Awesome! good to hear that you ‘re back and you’re still going to show us how to do cool stuff :)
I’ve heard about this Unity 3D, but it sounds and look complicated.

18 03 2009
Antriel

I think it will take too much time for something as Unity 3D to be widely used, even thought it looks great, not many people will install plugin just for trying some game. Releasing some really great game(mmo or something) could help but still.. everything new got problems.. consider just security, stabilty… and as the time go.. it may be possible that flash will counter-attack with something.

19 03 2009
ash

Maybe not with the same platform reach, but 3d on the web via a browser plugin has been tried before with Wild Tangent and Director.

I’m not sure 3d on the web will ever take off. Adding another dimension doesn’t automatically make a greater experience.

Am I worried about game performance in Flash? No, because it’s not an appropriate platform. It could be, but it isn’t. I prefer to do all my gaming on a console, be it casual or serious. Flash will always have its place for vectors, animations, and now RIAs.

19 03 2009
blackmeoo

Try by heart with our way!

20 03 2009
Devo

Hi,

What are your thoughts now after the Unity3D 2.5 release?

20 03 2009
ajirenius

Unity3D sure isn’t flash and I am certain it will be no threat to the flash platform as they are both filling two different gaps ( compared to Silverlight which tries to do the same thing as flash). This said , I do believe that 2009 and 2010 will be the big years for 3D evolution on the net. Still this will not come from the webdevelopers but from the casual game scene and online portals at start.
Unity3D 2.5 has just been installed and the improvements are great in my opinion. Biggest thing is of course that all the tools are now available for the PC and will therefor open up the scene for many indie developers out there.

27 03 2009
Pete Mc

For a radically different view of the future of 3D on the net, check this out…
http://gdc.gamespot.com/video/6206692/
http://www.onlive.com/

I think we need to differenciate between casual games and serious games. For casual games Flash will win for a long, long time as it’s so easy to develope the simple stuff and rebrand old ideas (thinking mostly 2D). I really like the Unity3D philosophy, of making 3D game development accessible to everybody. On the otherhand having a highend video camera doesn’t make you Steven Spielberg. What I see right now atleast is that most Unity games are just a quick rehash of the demo projects. Development cycles and the skillset needed for 3D is so much wider than with “one man show” flash development, that it’s a challenge to make something really nice within the budget of a casual marketing game.

For serious online 3d gaming, onLive seems like a pretty formidable platform that threatens to make ALL gaming, online gaming.

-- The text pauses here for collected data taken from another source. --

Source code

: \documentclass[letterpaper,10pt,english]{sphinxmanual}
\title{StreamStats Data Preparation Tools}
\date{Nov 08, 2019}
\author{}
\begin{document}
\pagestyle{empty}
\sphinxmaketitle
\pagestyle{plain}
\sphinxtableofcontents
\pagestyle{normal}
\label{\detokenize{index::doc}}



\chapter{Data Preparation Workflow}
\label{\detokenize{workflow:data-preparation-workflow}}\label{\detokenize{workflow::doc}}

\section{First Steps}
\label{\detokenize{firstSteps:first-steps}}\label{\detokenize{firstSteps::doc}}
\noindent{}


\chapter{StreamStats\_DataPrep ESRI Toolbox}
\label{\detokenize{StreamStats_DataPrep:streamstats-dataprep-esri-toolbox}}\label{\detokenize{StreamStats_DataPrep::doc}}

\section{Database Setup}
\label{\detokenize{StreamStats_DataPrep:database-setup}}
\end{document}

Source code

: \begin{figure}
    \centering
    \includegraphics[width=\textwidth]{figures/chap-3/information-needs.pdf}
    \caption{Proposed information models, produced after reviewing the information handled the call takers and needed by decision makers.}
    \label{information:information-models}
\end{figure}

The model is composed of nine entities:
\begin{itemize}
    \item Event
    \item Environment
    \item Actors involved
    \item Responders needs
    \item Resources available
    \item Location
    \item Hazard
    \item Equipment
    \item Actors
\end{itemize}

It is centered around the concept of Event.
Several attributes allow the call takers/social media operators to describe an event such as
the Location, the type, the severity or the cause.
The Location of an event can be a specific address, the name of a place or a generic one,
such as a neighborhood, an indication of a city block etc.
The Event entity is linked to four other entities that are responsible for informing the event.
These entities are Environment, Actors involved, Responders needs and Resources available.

Ofcourse the title of you piece is 3D online, and not necessarily gaming. For interfaces that use 3d elements I think Flash is going to win for a good while aswell, and it’s probably worth remembering flash10 is not the last version. It would surprise me if z-sorting, model import and more GPU utilisation are not on the drawing board for the next release. It may prove that Silverlight is a good thing for Flash programmers as it forces Adobe to develope more and more cool features (that MS will copy verbatim as they are doing now, go on deny it!!)

6 06 2009
Wred

I’ve been building online multiplayer games for well over a decade. We’ve seen technologies come and go and yet I’m hearing the same arguments year after year. There are plenty of platforms for game devs. I’m frankly surprised no one mentionned Director/Shockwave which has had 3D hw acceleration for years. There’s also WildTangent. But I have to admit that most of my dev work over the past few years has been almost exclusively Flash based. I love PV3D and work with it’s limitations. One has to believe that Flash will continue to be around for a long time because it has the largest market penetration of any platform. MM achieved a coup de grace by including it with Win98 and it has been bundled with most OSs since then. With nVidia’s recent announcement about Flash HW acceleration, I know it’ll continue to be a viable game dev platform. Question is when the hell can we get our hands on PVX. ;)

17 04 2010
james braselton

hi there nintendo 3DS probaly lets you see the internet in 3D with out glasses if intenet conected becuase you play games in true 3D with out glasses

21 12 2010
Trent Sterling

Sad to hear this project was abandoned… Any chance that Molehill will revive this blog?

12 06 2011
ajirenius

Hi Trent, half a year later a reply comes :P … YES Molehill will revive the whole project and all the tutorials will now be rewritten to suit the new technique. I’ve got a lot of faith in Molehill but will make it easy for both me and my readers not to go into the OpenGL api directly. I will use one of the middleware API’s currently under development to achieve the goal so it will probably be very similar to this blog (which used Papervision) at the moment I am rewriting the code, articles and tutorials and will shortly announce in which way this blog (and game project) will continue.
Best regards

Andreas Jirenius

13 06 2011
Trent Sterling

Great to hear! It was this blog that gotten me into Papervision/flash game dev. Looking forward to some updates!